Integrated Plan of Care for Skin Assessment in Today's Surgical Patients

Wednesday, 9 July 2008: 8:30 AM
Jackee Higgins, RN, EdD, CPNc , Department of Surgery, University Health Network- Toronto Western Site, Toronto, ON, Canada

Learning Objective 1: identify team participation and influence of minimizing incidence and prevalence of skin pressure ulcers within the ambulatory surgical program.

Learning Objective 2: recognize team accountability, responsibility and access to timely evaluations of patient care outcomes.

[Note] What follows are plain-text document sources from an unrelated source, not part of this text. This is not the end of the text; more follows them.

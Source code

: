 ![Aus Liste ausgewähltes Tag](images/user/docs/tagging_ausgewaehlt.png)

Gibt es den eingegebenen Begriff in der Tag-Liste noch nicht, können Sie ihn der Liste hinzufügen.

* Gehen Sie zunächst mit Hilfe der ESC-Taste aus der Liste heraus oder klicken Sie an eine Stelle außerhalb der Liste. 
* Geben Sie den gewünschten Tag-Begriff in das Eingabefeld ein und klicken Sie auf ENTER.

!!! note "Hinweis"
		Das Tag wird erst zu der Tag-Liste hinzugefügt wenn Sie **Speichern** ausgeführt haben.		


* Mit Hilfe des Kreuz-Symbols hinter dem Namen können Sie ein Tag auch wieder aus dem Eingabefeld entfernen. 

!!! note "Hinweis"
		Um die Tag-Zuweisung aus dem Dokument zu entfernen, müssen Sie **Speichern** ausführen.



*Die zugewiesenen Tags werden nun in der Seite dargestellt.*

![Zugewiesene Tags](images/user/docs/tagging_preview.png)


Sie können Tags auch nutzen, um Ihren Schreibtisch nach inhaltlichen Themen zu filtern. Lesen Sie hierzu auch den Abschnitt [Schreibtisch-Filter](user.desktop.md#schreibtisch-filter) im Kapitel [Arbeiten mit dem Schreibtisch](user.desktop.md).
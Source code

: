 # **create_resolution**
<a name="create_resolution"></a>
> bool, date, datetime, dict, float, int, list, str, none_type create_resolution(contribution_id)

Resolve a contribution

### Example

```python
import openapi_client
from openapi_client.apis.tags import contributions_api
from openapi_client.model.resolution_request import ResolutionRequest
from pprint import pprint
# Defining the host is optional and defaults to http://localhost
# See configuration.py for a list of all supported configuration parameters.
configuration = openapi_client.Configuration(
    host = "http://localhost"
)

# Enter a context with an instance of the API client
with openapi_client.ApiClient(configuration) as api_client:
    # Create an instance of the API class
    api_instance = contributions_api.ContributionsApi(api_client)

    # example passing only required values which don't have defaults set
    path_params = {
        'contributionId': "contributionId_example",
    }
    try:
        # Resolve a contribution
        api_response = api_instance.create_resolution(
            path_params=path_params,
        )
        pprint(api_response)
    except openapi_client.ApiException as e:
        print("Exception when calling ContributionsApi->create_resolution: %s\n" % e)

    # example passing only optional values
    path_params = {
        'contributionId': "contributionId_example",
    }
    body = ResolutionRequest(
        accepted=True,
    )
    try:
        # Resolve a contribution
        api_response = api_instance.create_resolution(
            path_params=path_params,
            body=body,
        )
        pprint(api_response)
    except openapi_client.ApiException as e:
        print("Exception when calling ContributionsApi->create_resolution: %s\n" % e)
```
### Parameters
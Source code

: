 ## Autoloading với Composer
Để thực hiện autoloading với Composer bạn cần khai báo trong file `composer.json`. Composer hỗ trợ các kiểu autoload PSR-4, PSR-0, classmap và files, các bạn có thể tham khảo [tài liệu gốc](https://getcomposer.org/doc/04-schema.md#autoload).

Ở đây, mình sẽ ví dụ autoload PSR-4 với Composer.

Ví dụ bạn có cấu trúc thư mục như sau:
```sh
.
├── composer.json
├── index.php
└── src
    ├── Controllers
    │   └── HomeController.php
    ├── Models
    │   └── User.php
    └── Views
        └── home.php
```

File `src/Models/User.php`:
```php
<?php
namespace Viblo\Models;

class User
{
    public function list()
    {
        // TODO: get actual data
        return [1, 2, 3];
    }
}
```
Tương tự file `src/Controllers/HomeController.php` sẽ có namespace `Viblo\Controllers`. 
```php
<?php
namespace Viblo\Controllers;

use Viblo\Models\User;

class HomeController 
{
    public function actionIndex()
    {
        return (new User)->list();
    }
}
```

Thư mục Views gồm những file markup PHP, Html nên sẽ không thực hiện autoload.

Decreasing the incidence and prevalence of pressure skin ulcers is one of Toronto's academic teaching hospital's corporate priority. At present, the Braden scale, a world renowned clinically validated tool, is used in the inpatient areas allowing nurses and other health care providers to predict the risk for patients developing pressure skin ulcers following admission to inpatient areas. However, the first patient contact along the surgical continuum of care is the Pre-admission Unit, which is the focal point for preoperative patient assessment, education, and identification of predicable risk factors, pre-operative team coordination and communication of patient care plan prior to elective surgery. This academic teaching hospital's Integrated Surgical Programs belief is clinical practice and such important preventive measures should start prior to elective admission for surgery and assessment to be continued following transfer to an inpatient area. The purpose of this initiative was to improve quality of patient care provided to surgical patients through the development of a redesigned/reformatted documentation form of the Braden Scale, reflecting the surgical patient's skin assessment initially in the Pre-admission Unit (PAU), Same Day Admission Unit (SAU), Operating Room (OR), Post-Anesthetic Care Unit (PACU), and continued afterwards in the in-patient surgical unit.